MDX Essentials: Basic Set Functions: The EXTRACT() Function

Monday Oct 4th 2004 by William Pearson
Share:

Return a fresh set of tuples from specified dimension elements using MDX. In this article, author Bill Pearson explores the EXTRACT() function, and leads practice in its operation.

About the Series ...

This is the twenty-fourth article of the series, MDX Essentials. The series is designed to provide hands-on application of the fundamentals of the Multidimensional Expressions (MDX) language, with each tutorial progressively adding features designed to meet specific real-world needs.

For more information about the series in general, as well as the software and systems requirements needed for getting the most out of the lessons included, please see the first article, MDX at First Glance: Introduction to MDX Essentials.

Note: Service Pack 3 updates are assumed for MSSQL Server 2000, MSSQL Server 2000 Analysis Services, and the related Books Online and Samples.

Overview

In this lesson, we will introduce a function that operates upon a specified set, extracting the dimensions of that set as we dictate. As most references point out, by way of explanation, the EXTRACT() function works in a manner that is the opposite of the CROSSJOIN() function (for detailed information on the CROSSJOIN() function, see my Database Journal article MDX Essentials: Basic Set Functions: The CrossJoin() Function ). We will consider elementary uses of the EXTRACT() function in this article, and then explore more sophisticated uses in subsequent articles. As with other Basic Functions articles within this series, our objective is to build a foundation in the rudiments of the function, from which we can expand to more sophisticated exploitation in subsequent articles.

As we have noted the case to be with many other MDX functions, the EXTRACT() function can be leveraged to perform tasks that range from the simple to the sophisticated. We will introduce the function, commenting upon its operation and touching upon uses at a general level, and then we will:

  • Examine the syntax surrounding the function;
  • Undertake an illustrative example of the use of the function, in a multi-step practice exercise;
  • Briefly discuss the results datasets we obtain in the practice examples.

The Extract()Function

Introduction

The EXTRACT() function, according to the Analysis Services Books Online, "Returns a set of tuples from extracted dimension elements." We will examine the function's manner of accomplishing these extractions, which, as we shall see, eliminates duplicates automatically, in the sections that follow.

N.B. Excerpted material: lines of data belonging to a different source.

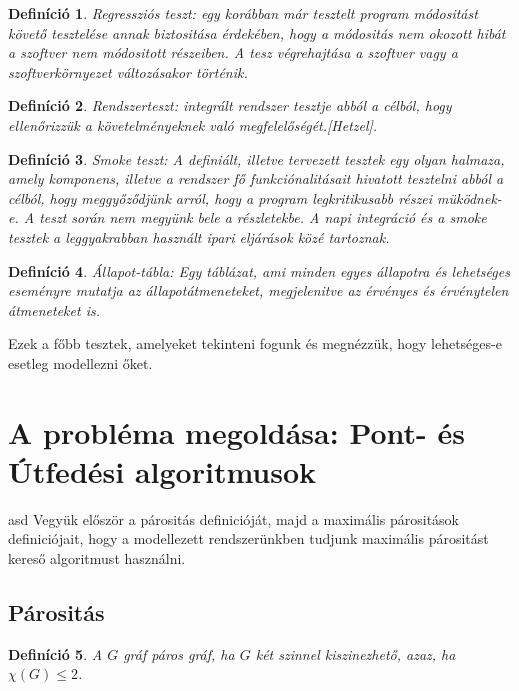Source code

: \documentclass[12pt]{article}
\newtheorem{defin}{Definíció}[section]
\begin{document}
\begin{defin}
Regressziós teszt: egy korábban már tesztelt program módositást követő tesztelése annak biztositása érdekében, hogy a módositás nem okozott hibát a szoftver nem módositott részeiben. A tesz végrehajtása a szoftver vagy a szoftverkörnyezet változásakor történik. ~\cite{htb:masterfield}
\end{defin}

\begin{defin}
Rendszerteszt: integrált rendszer tesztje abból a célból, hogy ellenőrizzük a követelményeknek való megfelelőségét.[Hetzel]. ~\cite{htb:masterfield}
\end{defin}

\begin{defin}
Smoke teszt: A definiált, illetve tervezett tesztek egy olyan halmaza, amely komponens, illetve a rendszer fő funkciónalitásait hivatott tesztelni abból a célból, hogy meggyőződjünk arról, hogy a program legkritikusabb részei müködnek-e. A teszt során nem megyünk bele a részletekbe. A napi integráció és a smoke tesztek a leggyakrabban használt ipari eljárások közé tartoznak. ~\cite{htb:masterfield}
\end{defin}

\begin{defin}
Állapot-tábla: Egy táblázat, ami minden egyes állapotra és lehetséges eseményre mutatja az állapotátmeneteket, megjelenitve az érvényes és érvénytelen átmeneteket is. ~\cite{htb:masterfield}
\end{defin}

Ezek a főbb tesztek, amelyeket tekinteni fogunk és megnézzük, hogy lehetséges-e esetleg modellezni őket.\\
\pagebreak

\section{A probléma megoldása: Pont- és Útfedési algoritmusok}

asd
Vegyük először a párositás definicióját, majd a maximális párositások definiciójait, hogy a modellezett rendszerünkben tudjunk maximális párositást kereső algoritmust használni.

\subsection{Párositás}

\begin{defin}
A $G$ gráf páros gráf, ha $G$ két szinnel kiszinezhető, azaz, ha $\chi(G) \leq 2$. ~\cite{szam:Fleiner}
\end{defin}
\end{document}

We will examine the syntax for the EXTRACT() function in general, building to the extraction of a set of tuples from a dimension we specify in the function, from a set we construct as a part of preparation for a practice exercise, with which we will meet a hypothetical business need. In this way, we will be able to clearly see that the EXTRACT () function does, in fact, generate the results we might expect. Our objective is to gain a richer understanding of the capabilities found within the EXTRACT () function, together with a feel for the "oppositeness" that it maintains with the CROSSJOIN() function that we discussed in Basic Set Functions: The CrossJoin() Function.

Discussion

EXTRACT() allows us to return a set from an initial set we specify, with the returned set composed of tuples from specified dimensional components. As we have stated, EXTRACT() acts in a manner opposite to CROSSJOIN(). In addition, the function always removes duplicates, so, with EXTRACT(), we have no concern for flags or the conscious management of duplicates.

Let's look at some syntax illustrations to further clarify the operation of EXTRACT().

Syntax

Syntactically, the set from which the specified dimensional members are to be extracted within the EXTRACT() function is placed within the parentheses to the right of EXTRACT. The dimension(s) are separated by comma(s). The syntax is shown in the following string:

EXTRACT( <<Set>>, <<Dimension>>[, <<Dimension>>...] )

The members of the dimension(s) specified in the function are extracted into fresh tuples, as we shall see in a step in the practice example. No duplicates are allowed to remain in the set that is produced.

The following simple example illustrates conceptually the operation of the EXTRACT() function. (We will be doing a practice exercise in subsequent sections, but if you want to "test drive" a sample, you can certainly cut and paste, or type, the below into the MDX Sample Application).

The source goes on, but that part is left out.